Description of the task:
For every entry below, give it back exactly and leave out any image.

*** Extracted records Section Begins ***

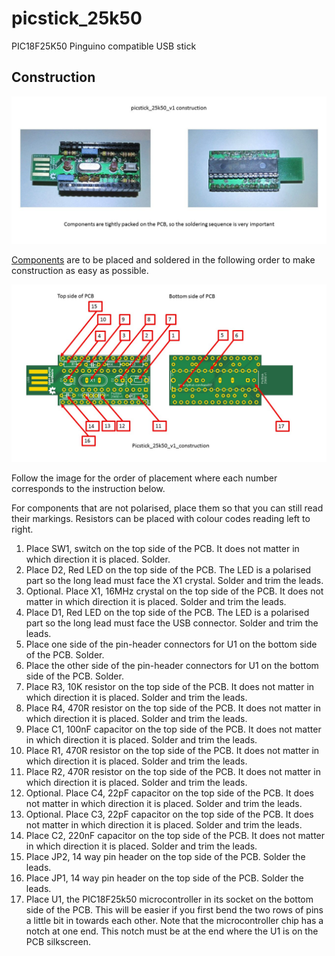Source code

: # picstick_25k50
PIC18F25K50 Pinguino compatible USB stick

Construction
------------

![Completed PCB](https://github.com/kaza007/picstick_25k50/blob/master/construction/picstick_25k50_v1_construction_final.jpg)

[Components](https://github.com/kaza007/picstick_25k50/blob/master/construction/picstick_25k50_v1_components.jpg) are to be placed and soldered in the following order to make construction as easy as possible. 

![PartsOrder](https://github.com/kaza007/picstick_25k50/blob/master/construction/picstick_25k50_v1_construction.jpg)

Follow the image for the order of placement where each number corresponds to the instruction below.

For components that are not polarised, place them so that you can still read their markings. Resistors can be placed with colour codes reading left to right.

1. Place SW1, switch on the top side of the PCB. It does not matter in which direction it is placed. Solder.
2. Place D2, Red LED on the top side of the PCB. The LED is a polarised part so the long lead must face the X1 crystal. Solder and trim the leads.
3. Optional. Place X1, 16MHz crystal on the top side of the PCB.  It does not matter in which direction it is placed. Solder and trim the leads.
4. Place D1, Red LED on the top side of the PCB. The LED is a polarised part so the long lead must face the USB connector. Solder and trim the leads.
5. Place one side of the pin-header connectors for U1 on the bottom side of the PCB. Solder.
6. Place the other side of the pin-header connectors for U1 on the bottom side of the PCB. Solder.
7. Place R3, 10K resistor on the top side of the PCB. It does not matter in which direction it is placed. Solder and trim the leads.
8. Place R4, 470R resistor on the top side of the PCB. It does not matter in which direction it is placed. Solder and trim the leads.
9. Place C1, 100nF capacitor on the top side of the PCB. It does not matter in which direction it is placed. Solder and trim the leads.
10. Place R1, 470R resistor on the top side of the PCB. It does not matter in which direction it is placed. Solder and trim the leads.
11. Place R2, 470R resistor on the top side of the PCB. It does not matter in which direction it is placed. Solder and trim the leads.
12. Optional. Place C4, 22pF capacitor on the top side of the PCB. It does not matter in which direction it is placed. Solder and trim the leads.
13. Optional. Place C3, 22pF capacitor on the top side of the PCB. It does not matter in which direction it is placed. Solder and trim the leads.
14. Place C2, 220nF capacitor on the top side of the PCB. It does not matter in which direction it is placed. Solder and trim the leads.
15. Place JP2, 14 way pin header on the top side of the PCB. Solder the leads.
16. Place JP1, 14 way pin header on the top side of the PCB. Solder the leads.
17. Place U1, the PIC18F25k50 microcontroller in its socket on the bottom side of the PCB. This will be easier if you first bend the two rows of pins a little bit in towards each other. Note that the microcontroller chip has a notch at one end. This notch must be at the end where the U1 is on the PCB silkscreen.

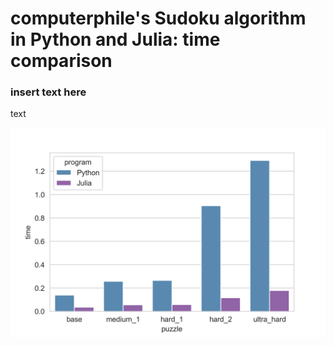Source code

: # computerphile's Sudoku algorithm in Python and Julia: time comparison


### insert text here

text 

![img text](pyjl_speeds.png "Title")
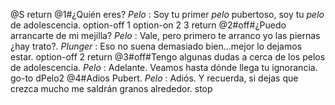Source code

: @S
return
@1#¿Quién eres?
_Pelo_ : Soy tu primer *pelo* pubertoso, soy tu *pelo* de adolescencia.
option-off 1
option-on 2 3
return
@2#off#¿Puedo arrancarte de mi mejilla?
_Pelo_ : Vale, pero primero te arranco yo las piernas ¿hay trato?.
_Plunger_ : Eso no suena demasiado bien...mejor lo dejamos estar.
option-off 2
return
@3#off#Tengo algunas dudas a cerca de los pelos de adolescencia.
_Pelo_ : Adelante. Veamos hasta dónde llega tu ignorancia.
go-to dPelo2
@4#Adios Pubert.
_Pelo_ : Adiós. Y recuerda, si dejas que crezca mucho me saldrán granos alrededor.
stop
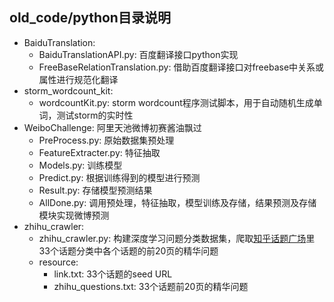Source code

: ## old_code/python目录说明
- BaiduTranslation:
	- BaiduTranslationAPI.py: 百度翻译接口python实现
	- FreeBaseRelationTranslation.py: 借助百度翻译接口对freebase中关系或属性进行规范化翻译
- storm_wordcount_kit:
	- wordcountKit.py: storm wordcount程序测试脚本，用于自动随机生成单词，测试storm的实时性
- WeiboChallenge: 阿里天池微博初赛酱油飘过
	- PreProcess.py: 原始数据集预处理
	- FeatureExtracter.py: 特征抽取
	- Models.py: 训练模型
	- Predict.py: 根据训练得到的模型进行预测
	- Result.py: 存储模型预测结果
	- AllDone.py: 调用预处理，特征抽取，模型训练及存储，结果预测及存储模块实现微博预测 
- zhihu_crawler:
	- zhihu_crawler.py: 构建深度学习问题分类数据集，爬取[知乎话题广场](http://www.zhihu.com/topics)里33个话题分类中各个话题的前20页的精华问题
	- resource:
		- link.txt: 33个话题的seed URL
		- zhihu_questions.txt: 33个话题前20页的精华问题
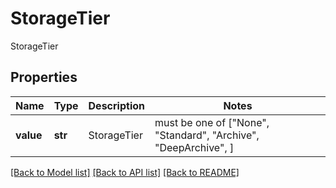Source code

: # StorageTier

StorageTier

## Properties
Name | Type | Description | Notes
------------ | ------------- | ------------- | -------------
**value** | **str** | StorageTier |  must be one of ["None", "Standard", "Archive", "DeepArchive", ]

[[Back to Model list]](../README.md#documentation-for-models) [[Back to API list]](../README.md#documentation-for-api-endpoints) [[Back to README]](../README.md)


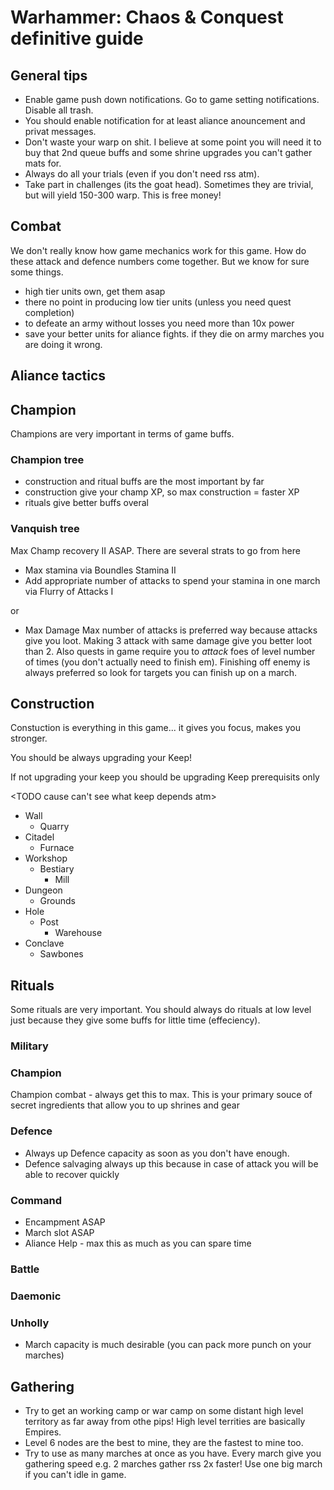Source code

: # Warhammer: Chaos &amp; Conquest definitive guide


## General tips
* Enable game push down notifications. Go to game setting notifications. Disable all trash.
* You should enable notification for at least aliance anouncement and privat messages.
* Don't waste your warp on shit. I believe at some point you will need it to buy that 2nd queue buffs and some shrine upgrades you can't gather mats for.
* Always do all your trials (even if you don't need rss atm).
* Take part in challenges (its the goat head). Sometimes they are trivial, but will yield 150-300 warp. This is free money!

## Combat
We don't really know how game mechanics work for this game. How do these attack and defence numbers come together.
But we know for sure some things.
* high tier units own, get them asap
* there no point in producing low tier units (unless you need quest completion)
* to defeate an army without losses you need more than 10x power
* save your better units for aliance fights. if they die on army marches you are doing it wrong.

## Aliance tactics
<TODO>

## Champion
Champions are very important in terms of game buffs.
### Champion tree
* construction and ritual buffs are the most important by far
* construction give your champ XP, so max construction = faster XP
* rituals give better buffs overal
### Vanquish tree
Max Champ recovery II ASAP. There are several strats to go from here
* Max stamina via Boundles Stamina II
* Add appropriate number of attacks to spend your stamina in one march via Flurry of Attacks I

or

* Max Damage
Max number of attacks is preferred way because attacks give you loot. Making 3 attack with same damage give you better loot than 2.
Also quests in game require you to *attack* foes of level number of times (you don't actually need to finish em).
Finishing off enemy is always preferred so look for targets you can finish up on a march.

## Construction
Constuction is everything in this game... it gives you focus, makes you stronger.

You should be always upgrading your Keep!

If not upgrading your keep you should be upgrading Keep prerequisits only

<TODO cause can't see what keep depends atm>
* Wall
  * Quarry
* Citadel
  * Furnace
* Workshop
  * Bestiary
    * Mill
* Dungeon
  * Grounds
* Hole
  * Post
    * Warehouse
* Conclave
  * Sawbones

## Rituals
Some rituals are very important. You should always do rituals at low level just because they give some buffs for little time (effeciency).
### Military
### Champion
Champion combat - always get this to max. This is your primary souce of secret ingredients that allow you to up shrines and gear
### Defence
* Always up Defence capacity as soon as you don't have enough.
* Defence salvaging always up this because in case of attack you will be able to recover quickly
### Command
* Encampment ASAP
* March slot ASAP
* Aliance Help - max this as much as you can spare time
### Battle
### Daemonic
### Unholly
* March capacity is much desirable (you can pack more punch on your marches)

## Gathering
* Try to get an working camp or war camp on some distant high level territory as far away from othe pips!
High level territies are basically Empires.
* Level 6 nodes are the best to mine, they are the fastest to mine too.
* Try to use as many marches at once as you have. Every march give you gathering speed e.g. 2 marches gather rss 2x faster!
Use one big march if you can't idle in game.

*** Extracted records Section Ends ***

Exercise answer:
Source code

: # picstick_25k50
PIC18F25K50 Pinguino compatible USB stick

Construction
------------

![Completed PCB](https://github.com/kaza007/picstick_25k50/blob/master/construction/picstick_25k50_v1_construction_final.jpg)

[Components](https://github.com/kaza007/picstick_25k50/blob/master/construction/picstick_25k50_v1_components.jpg) are to be placed and soldered in the following order to make construction as easy as possible. 

![PartsOrder](https://github.com/kaza007/picstick_25k50/blob/master/construction/picstick_25k50_v1_construction.jpg)

Follow the image for the order of placement where each number corresponds to the instruction below.

For components that are not polarised, place them so that you can still read their markings. Resistors can be placed with colour codes reading left to right.

1. Place SW1, switch on the top side of the PCB. It does not matter in which direction it is placed. Solder.
2. Place D2, Red LED on the top side of the PCB. The LED is a polarised part so the long lead must face the X1 crystal. Solder and trim the leads.
3. Optional. Place X1, 16MHz crystal on the top side of the PCB.  It does not matter in which direction it is placed. Solder and trim the leads.
4. Place D1, Red LED on the top side of the PCB. The LED is a polarised part so the long lead must face the USB connector. Solder and trim the leads.
5. Place one side of the pin-header connectors for U1 on the bottom side of the PCB. Solder.
6. Place the other side of the pin-header connectors for U1 on the bottom side of the PCB. Solder.
7. Place R3, 10K resistor on the top side of the PCB. It does not matter in which direction it is placed. Solder and trim the leads.
8. Place R4, 470R resistor on the top side of the PCB. It does not matter in which direction it is placed. Solder and trim the leads.
9. Place C1, 100nF capacitor on the top side of the PCB. It does not matter in which direction it is placed. Solder and trim the leads.
10. Place R1, 470R resistor on the top side of the PCB. It does not matter in which direction it is placed. Solder and trim the leads.
11. Place R2, 470R resistor on the top side of the PCB. It does not matter in which direction it is placed. Solder and trim the leads.
12. Optional. Place C4, 22pF capacitor on the top side of the PCB. It does not matter in which direction it is placed. Solder and trim the leads.
13. Optional. Place C3, 22pF capacitor on the top side of the PCB. It does not matter in which direction it is placed. Solder and trim the leads.
14. Place C2, 220nF capacitor on the top side of the PCB. It does not matter in which direction it is placed. Solder and trim the leads.
15. Place JP2, 14 way pin header on the top side of the PCB. Solder the leads.
16. Place JP1, 14 way pin header on the top side of the PCB. Solder the leads.
17. Place U1, the PIC18F25k50 microcontroller in its socket on the bottom side of the PCB. This will be easier if you first bend the two rows of pins a little bit in towards each other. Note that the microcontroller chip has a notch at one end. This notch must be at the end where the U1 is on the PCB silkscreen.

Source code

: # computerphile's Sudoku algorithm in Python and Julia: time comparison


### insert text here

text 

![img text](pyjl_speeds.png "Title")
Source code

: @S
return
@1#¿Quién eres?
_Pelo_ : Soy tu primer *pelo* pubertoso, soy tu *pelo* de adolescencia.
option-off 1
option-on 2 3
return
@2#off#¿Puedo arrancarte de mi mejilla?
_Pelo_ : Vale, pero primero te arranco yo las piernas ¿hay trato?.
_Plunger_ : Eso no suena demasiado bien...mejor lo dejamos estar.
option-off 2
return
@3#off#Tengo algunas dudas a cerca de los pelos de adolescencia.
_Pelo_ : Adelante. Veamos hasta dónde llega tu ignorancia.
go-to dPelo2
@4#Adios Pubert.
_Pelo_ : Adiós. Y recuerda, si dejas que crezca mucho me saldrán granos alrededor.
stop
Source code

: ## old_code/python目录说明
- BaiduTranslation:
	- BaiduTranslationAPI.py: 百度翻译接口python实现
	- FreeBaseRelationTranslation.py: 借助百度翻译接口对freebase中关系或属性进行规范化翻译
- storm_wordcount_kit:
	- wordcountKit.py: storm wordcount程序测试脚本，用于自动随机生成单词，测试storm的实时性
- WeiboChallenge: 阿里天池微博初赛酱油飘过
	- PreProcess.py: 原始数据集预处理
	- FeatureExtracter.py: 特征抽取
	- Models.py: 训练模型
	- Predict.py: 根据训练得到的模型进行预测
	- Result.py: 存储模型预测结果
	- AllDone.py: 调用预处理，特征抽取，模型训练及存储，结果预测及存储模块实现微博预测 
- zhihu_crawler:
	- zhihu_crawler.py: 构建深度学习问题分类数据集，爬取[知乎话题广场](http://www.zhihu.com/topics)里33个话题分类中各个话题的前20页的精华问题
	- resource:
		- link.txt: 33个话题的seed URL
		- zhihu_questions.txt: 33个话题前20页的精华问题
Source code

: # StorageTier

StorageTier

## Properties
Name | Type | Description | Notes
------------ | ------------- | ------------- | -------------
**value** | **str** | StorageTier |  must be one of ["None", "Standard", "Archive", "DeepArchive", ]

[[Back to Model list]](../README.md#documentation-for-models) [[Back to API list]](../README.md#documentation-for-api-endpoints) [[Back to README]](../README.md)


Source code

: # Warhammer: Chaos &amp; Conquest definitive guide


## General tips
* Enable game push down notifications. Go to game setting notifications. Disable all trash.
* You should enable notification for at least aliance anouncement and privat messages.
* Don't waste your warp on shit. I believe at some point you will need it to buy that 2nd queue buffs and some shrine upgrades you can't gather mats for.
* Always do all your trials (even if you don't need rss atm).
* Take part in challenges (its the goat head). Sometimes they are trivial, but will yield 150-300 warp. This is free money!

## Combat
We don't really know how game mechanics work for this game. How do these attack and defence numbers come together.
But we know for sure some things.
* high tier units own, get them asap
* there no point in producing low tier units (unless you need quest completion)
* to defeate an army without losses you need more than 10x power
* save your better units for aliance fights. if they die on army marches you are doing it wrong.

## Aliance tactics
<TODO>

## Champion
Champions are very important in terms of game buffs.
### Champion tree
* construction and ritual buffs are the most important by far
* construction give your champ XP, so max construction = faster XP
* rituals give better buffs overal
### Vanquish tree
Max Champ recovery II ASAP. There are several strats to go from here
* Max stamina via Boundles Stamina II
* Add appropriate number of attacks to spend your stamina in one march via Flurry of Attacks I

or

* Max Damage
Max number of attacks is preferred way because attacks give you loot. Making 3 attack with same damage give you better loot than 2.
Also quests in game require you to *attack* foes of level number of times (you don't actually need to finish em).
Finishing off enemy is always preferred so look for targets you can finish up on a march.

## Construction
Constuction is everything in this game... it gives you focus, makes you stronger.

You should be always upgrading your Keep!

If not upgrading your keep you should be upgrading Keep prerequisits only

<TODO cause can't see what keep depends atm>
* Wall
  * Quarry
* Citadel
  * Furnace
* Workshop
  * Bestiary
    * Mill
* Dungeon
  * Grounds
* Hole
  * Post
    * Warehouse
* Conclave
  * Sawbones

## Rituals
Some rituals are very important. You should always do rituals at low level just because they give some buffs for little time (effeciency).
### Military
### Champion
Champion combat - always get this to max. This is your primary souce of secret ingredients that allow you to up shrines and gear
### Defence
* Always up Defence capacity as soon as you don't have enough.
* Defence salvaging always up this because in case of attack you will be able to recover quickly
### Command
* Encampment ASAP
* March slot ASAP
* Aliance Help - max this as much as you can spare time
### Battle
### Daemonic
### Unholly
* March capacity is much desirable (you can pack more punch on your marches)

## Gathering
* Try to get an working camp or war camp on some distant high level territory as far away from othe pips!
High level territies are basically Empires.
* Level 6 nodes are the best to mine, they are the fastest to mine too.
* Try to use as many marches at once as you have. Every march give you gathering speed e.g. 2 marches gather rss 2x faster!
Use one big march if you can't idle in game.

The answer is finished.